- May 24, 2022
- Tech
- Data
- Cloud
- Luxembourg
- Security
- Startup
- Development
- Digital
Meta AI wants to build the world's most powerful supercomputer
On January 24th, Meta introduced the AI Research SuperCluster (RSC), which is among the fastest AI supercomputers running today and will be the fastest in the world once fully built out in mid-2022, according to Meta.
AI can currently perform tasks like translating text between
languages and helping identify potentially harmful content, but developing the
next generation of AI will require powerful supercomputers capable of
quintillions of operations per second.
RSC will help Meta’s AI researchers build better AI models
that can learn from trillions of examples; work across hundreds of different
languages; seamlessly analyze text, images and video together; develop new
augmented reality tools and more. Ultimately, the work done with RSC will pave
the way toward building technologies for the next major computing platform —
the metaverse, where AI-driven applications and products will play an important
role.
Why We Need AI at This Scale
Since 2013, Facebook has been making significant strides in
AI, including self-supervised learning, where algorithms can learn from vast
numbers of unlabeled examples and transformers, which allow AI models to reason
more effectively by focusing on certain areas of their input. To fully realize
the benefits of advanced AI, various domains, whether vision, speech, language,
will require training increasingly large and complex models, especially for
critical use cases like identifying harmful content. In early 2020, it was
decided that the best way to accelerate progress was to design a new computing
infrastructure — RSC.
Using RSC to Build for the Metaverse
With RSC, it is possible to train models more quickly that
use multimodal signals to determine whether an action, sound or image is
harmful or benign. This research will not only help keep people safe on Meta services
today, but also in the future, for the build of the metaverse.
RSC: Under the hood
AI supercomputers are built by combining multiple GPUs into
compute nodes, which are then connected by a high-performance network fabric to
allow fast communication between those GPUs. RSC today comprises a total of 760
NVIDIA DGX A100 systems as its compute nodes, for a total of 6,080 GPUs — with
each A100 GPU being more powerful than the V100 used in our previous system.

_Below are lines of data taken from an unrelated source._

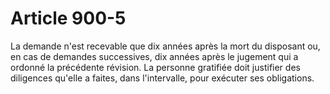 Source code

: # Article 900-5

La demande n'est recevable que dix années après la mort du disposant ou, en cas de demandes successives, dix années après le jugement qui a ordonné la précédente révision.   La personne gratifiée doit justifier des diligences qu'elle a faites, dans l'intervalle, pour exécuter ses obligations. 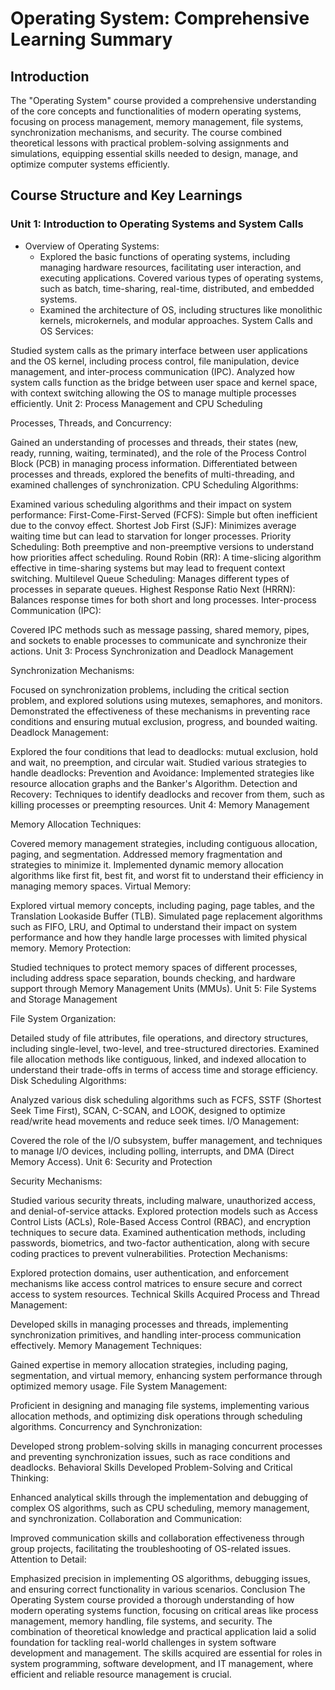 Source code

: # Operating System: Comprehensive Learning Summary
## Introduction
The "Operating System" course provided a comprehensive understanding of the core concepts and functionalities of modern operating systems, focusing on process management, memory management, file systems, synchronization mechanisms, and security. The course combined theoretical lessons with practical problem-solving assignments and simulations, equipping essential skills needed to design, manage, and optimize computer systems efficiently.

## Course Structure and Key Learnings
### Unit 1: Introduction to Operating Systems and System Calls
- Overview of Operating Systems:
  - Explored the basic functions of operating systems, including managing hardware resources, facilitating user interaction, and executing applications. Covered various types of operating systems, such as batch, time-sharing, real-time, distributed, and embedded systems.
  - Examined the architecture of OS, including structures like monolithic kernels, microkernels, and modular approaches.
System Calls and OS Services:

Studied system calls as the primary interface between user applications and the OS kernel, including process control, file manipulation, device management, and inter-process communication (IPC).
Analyzed how system calls function as the bridge between user space and kernel space, with context switching allowing the OS to manage multiple processes efficiently.
Unit 2: Process Management and CPU Scheduling

Processes, Threads, and Concurrency:

Gained an understanding of processes and threads, their states (new, ready, running, waiting, terminated), and the role of the Process Control Block (PCB) in managing process information.
Differentiated between processes and threads, explored the benefits of multi-threading, and examined challenges of synchronization.
CPU Scheduling Algorithms:

Examined various scheduling algorithms and their impact on system performance:
First-Come-First-Served (FCFS): Simple but often inefficient due to the convoy effect.
Shortest Job First (SJF): Minimizes average waiting time but can lead to starvation for longer processes.
Priority Scheduling: Both preemptive and non-preemptive versions to understand how priorities affect scheduling.
Round Robin (RR): A time-slicing algorithm effective in time-sharing systems but may lead to frequent context switching.
Multilevel Queue Scheduling: Manages different types of processes in separate queues.
Highest Response Ratio Next (HRRN): Balances response times for both short and long processes.
Inter-process Communication (IPC):

Covered IPC methods such as message passing, shared memory, pipes, and sockets to enable processes to communicate and synchronize their actions.
Unit 3: Process Synchronization and Deadlock Management

Synchronization Mechanisms:

Focused on synchronization problems, including the critical section problem, and explored solutions using mutexes, semaphores, and monitors.
Demonstrated the effectiveness of these mechanisms in preventing race conditions and ensuring mutual exclusion, progress, and bounded waiting.
Deadlock Management:

Explored the four conditions that lead to deadlocks: mutual exclusion, hold and wait, no preemption, and circular wait. Studied various strategies to handle deadlocks:
Prevention and Avoidance: Implemented strategies like resource allocation graphs and the Banker's Algorithm.
Detection and Recovery: Techniques to identify deadlocks and recover from them, such as killing processes or preempting resources.
Unit 4: Memory Management

Memory Allocation Techniques:

Covered memory management strategies, including contiguous allocation, paging, and segmentation. Addressed memory fragmentation and strategies to minimize it.
Implemented dynamic memory allocation algorithms like first fit, best fit, and worst fit to understand their efficiency in managing memory spaces.
Virtual Memory:

Explored virtual memory concepts, including paging, page tables, and the Translation Lookaside Buffer (TLB).
Simulated page replacement algorithms such as FIFO, LRU, and Optimal to understand their impact on system performance and how they handle large processes with limited physical memory.
Memory Protection:

Studied techniques to protect memory spaces of different processes, including address space separation, bounds checking, and hardware support through Memory Management Units (MMUs).
Unit 5: File Systems and Storage Management

File System Organization:

Detailed study of file attributes, file operations, and directory structures, including single-level, two-level, and tree-structured directories.
Examined file allocation methods like contiguous, linked, and indexed allocation to understand their trade-offs in terms of access time and storage efficiency.
Disk Scheduling Algorithms:

Analyzed various disk scheduling algorithms such as FCFS, SSTF (Shortest Seek Time First), SCAN, C-SCAN, and LOOK, designed to optimize read/write head movements and reduce seek times.
I/O Management:

Covered the role of the I/O subsystem, buffer management, and techniques to manage I/O devices, including polling, interrupts, and DMA (Direct Memory Access).
Unit 6: Security and Protection

Security Mechanisms:

Studied various security threats, including malware, unauthorized access, and denial-of-service attacks. Explored protection models such as Access Control Lists (ACLs), Role-Based Access Control (RBAC), and encryption techniques to secure data.
Examined authentication methods, including passwords, biometrics, and two-factor authentication, along with secure coding practices to prevent vulnerabilities.
Protection Mechanisms:

Explored protection domains, user authentication, and enforcement mechanisms like access control matrices to ensure secure and correct access to system resources.
Technical Skills Acquired
Process and Thread Management:

Developed skills in managing processes and threads, implementing synchronization primitives, and handling inter-process communication effectively.
Memory Management Techniques:

Gained expertise in memory allocation strategies, including paging, segmentation, and virtual memory, enhancing system performance through optimized memory usage.
File System Management:

Proficient in designing and managing file systems, implementing various allocation methods, and optimizing disk operations through scheduling algorithms.
Concurrency and Synchronization:

Developed strong problem-solving skills in managing concurrent processes and preventing synchronization issues, such as race conditions and deadlocks.
Behavioral Skills Developed
Problem-Solving and Critical Thinking:

Enhanced analytical skills through the implementation and debugging of complex OS algorithms, such as CPU scheduling, memory management, and synchronization.
Collaboration and Communication:

Improved communication skills and collaboration effectiveness through group projects, facilitating the troubleshooting of OS-related issues.
Attention to Detail:

Emphasized precision in implementing OS algorithms, debugging issues, and ensuring correct functionality in various scenarios.
Conclusion
The Operating System course provided a thorough understanding of how modern operating systems function, focusing on critical areas like process management, memory handling, file systems, and security. The combination of theoretical knowledge and practical application laid a solid foundation for tackling real-world challenges in system software development and management. The skills acquired are essential for roles in system programming, software development, and IT management, where efficient and reliable resource management is crucial.
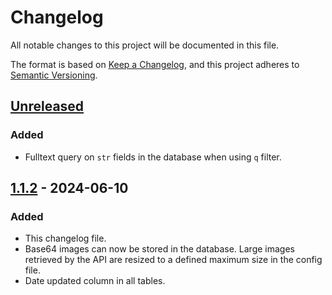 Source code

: # Changelog

All notable changes to this project will be documented in this file.

The format is based on [Keep a Changelog](https://keepachangelog.com/en/1.1.0/),
and this project adheres to [Semantic Versioning](https://semver.org/spec/v2.0.0.html).

## [Unreleased]

### Added

- Fulltext query on `str` fields in the database when using `q` filter.

## [1.1.2] - 2024-06-10

### Added

- This changelog file.
- Base64 images can now be stored in the database. Large images retrieved
by the API are resized to a defined maximum size in the config file.
- Date updated column in all tables.

[unreleased]: https://github.com/LabSOIL/soil-api/compare/v1.1.1...HEAD
[1.1.2]: https://github.com/LabSOIL/soil-api/compare/0.0.1...0.1.2
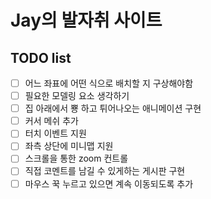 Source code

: # Jay의 발자취 사이트
## TODO list

- [ ] 어느 좌표에 어떤 식으로 배치할 지 구상해야함
- [ ] 필요한 모델링 요소 생각하기
- [ ] 집 아래에서 뿅 하고 튀어나오는 애니메이션 구현
- [ ] 커서 메쉬 추가
- [ ] 터치 이벤트 지원
- [ ] 좌측 상단에 미니맵 지원
- [ ] 스크롤을 통한 zoom 컨트롤
- [ ] 직접 코멘트를 남길 수 있게하는 게시판 구현
- [ ] 마우스 꾹 누르고 있으면 계속 이동되도록 추가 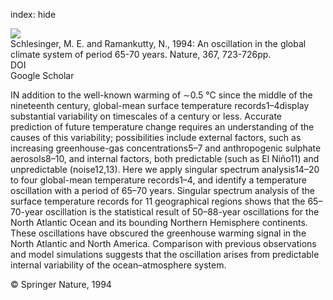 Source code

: index: hide

<div class="Citation">
    <div class="Citation-thumb CitationThumb-linked"  data-href="https://doi.org/10.1038/367723a0">
      <img src="https://static.claimspace.cloud/climate-study-static/refs/thumbs/10/Schlesinger_and_Ramankutty_1994-thumb.png" />
    </div>

  <div class="Citation-body">
    <div class="Citation-text">Schlesinger, M. E. and Ramankutty, N., 1994: An oscillation in the global climate system of period 65-70 years. <span class="Article-journal">Nature, </span><span class="Article-volume">367, </span>723-726pp.</div>
    <div class="Citation-links">
      <div class="CitationLink" data-href="https://doi.org/10.1038/367723a0">
        <div class="CitationLink-icon CitationLink-Doi"></div>
        <div class="CitationLink-text">DOI</div>
      </div>
      <div class="CitationLink" data-href="https://scholar.google.com/scholar?q=10.1038/367723a0">
        <div class="CitationLink-icon CitationLink-Scholar"></div>
        <div class="CitationLink-text">Google Scholar</div>
      </div>
    </div>
  </div>
</div>

IN addition to the well-known warming of ∼0.5 °C since the middle of the nineteenth century, global-mean surface temperature records1–4display substantial variability on timescales of a century or less. Accurate prediction of future temperature change requires an understanding of the causes of this variability; possibilities include external factors, such as increasing greenhouse-gas concentrations5–7 and anthropogenic sulphate aerosols8–10, and internal factors, both predictable (such as El Niño11) and unpredictable (noise12,13). Here we apply singular spectrum analysis14–20 to four global-mean temperature records1–4, and identify a temperature oscillation with a period of 65–70 years. Singular spectrum analysis of the surface temperature records for 11 geographical regions shows that the 65–70-year oscillation is the statistical result of 50–88-year oscillations for the North Atlantic Ocean and its bounding Northern Hemisphere continents. These oscillations have obscured the greenhouse warming signal in the North Atlantic and North America. Comparison with previous observations and model simulations suggests that the oscillation arises from predictable internal variability of the ocean–atmosphere system.

<div class="Citation-copy">
&copy; Springer Nature, 1994
</div> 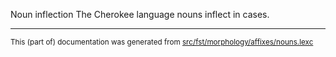 Noun inflection
The Cherokee language nouns inflect in cases.

* * *

<small>This (part of) documentation was generated from [src/fst/morphology/affixes/nouns.lexc](https://github.com/giellalt/lang-chr/blob/main/src/fst/morphology/affixes/nouns.lexc)</small>
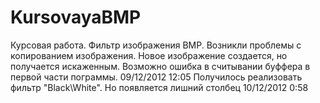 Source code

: KursovayaBMP
============

Курсовая работа. Фильтр изображения BMP.
Возникли проблемы с копированием изображения. Новое изображение создается, но получается искаженным. Возможно ошибка в 
считывании буффера в первой части пограммы. 09/12/2012 12:05
Получилось реализовать фильтр "Black\White". Но появляется лишний столбец 10/12/2012 0:58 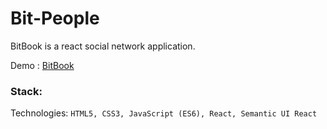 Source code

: # Bit-People

BitBook is a react social network application.

Demo : [BitBook](https://branqa.github.io/Bit-Book/)

### Stack:

Technologies: `HTML5, CSS3, JavaScript (ES6), React, Semantic UI React`

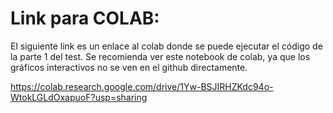 # Link para COLAB:
El siguiente link es un enlace al colab donde se puede ejecutar el código de la parte 1 del test.
Se recomienda ver este notebook de colab, ya que los gráficos interactivos no se ven en el github directamente.

https://colab.research.google.com/drive/1Yw-BSJIRHZKdc94o-WtokLGLdOxapuoF?usp=sharing
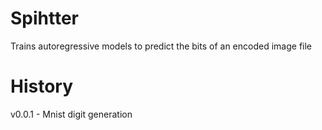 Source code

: # Spihtter

Trains autoregressive models to predict the bits of an encoded image file


# History

v0.0.1 - Mnist digit generation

Each DGX communicates via an NVIDIA Quantum 1600 Gb/s InfiniBand two-level Clos
fabric that has no oversubscription. RSC’s storage tier has 175 petabytes of
Pure Storage FlashArray, 46 petabytes of cache storage in Penguin Computing
Altus systems, and 10 petabytes of Pure Storage FlashBlade.
Early benchmarks on RSC, compared with Meta’s legacy
production and research infrastructure, have shown that it runs computer vision
workflows up to 20 times faster, runs the NVIDIA Collective Communication
Library (NCCL) more than nine times faster, and trains large-scale NLP models
three times faster. That means a model with tens of billions of parameters can
finish training in three weeks, compared with nine weeks before.
Phase two and beyond
RSC is up and running today, but its development is ongoing.
Once the phase two of building out RSC is competed, it will be the fastest AI
supercomputer in the world, performing at nearly 5 exaflops of mixed precision
compute. Through 2022, Meta will work to increase the number of GPUs from 6,080
to 16,000, which will increase AI training performance by more than 2.5x. The
InfiniBand fabric will expand to support 16,000 ports in a two-layer topology
with no oversubscription. The storage system will have a target delivery
bandwidth of 16 TB/s and exabyte-scale capacity to meet increased demand.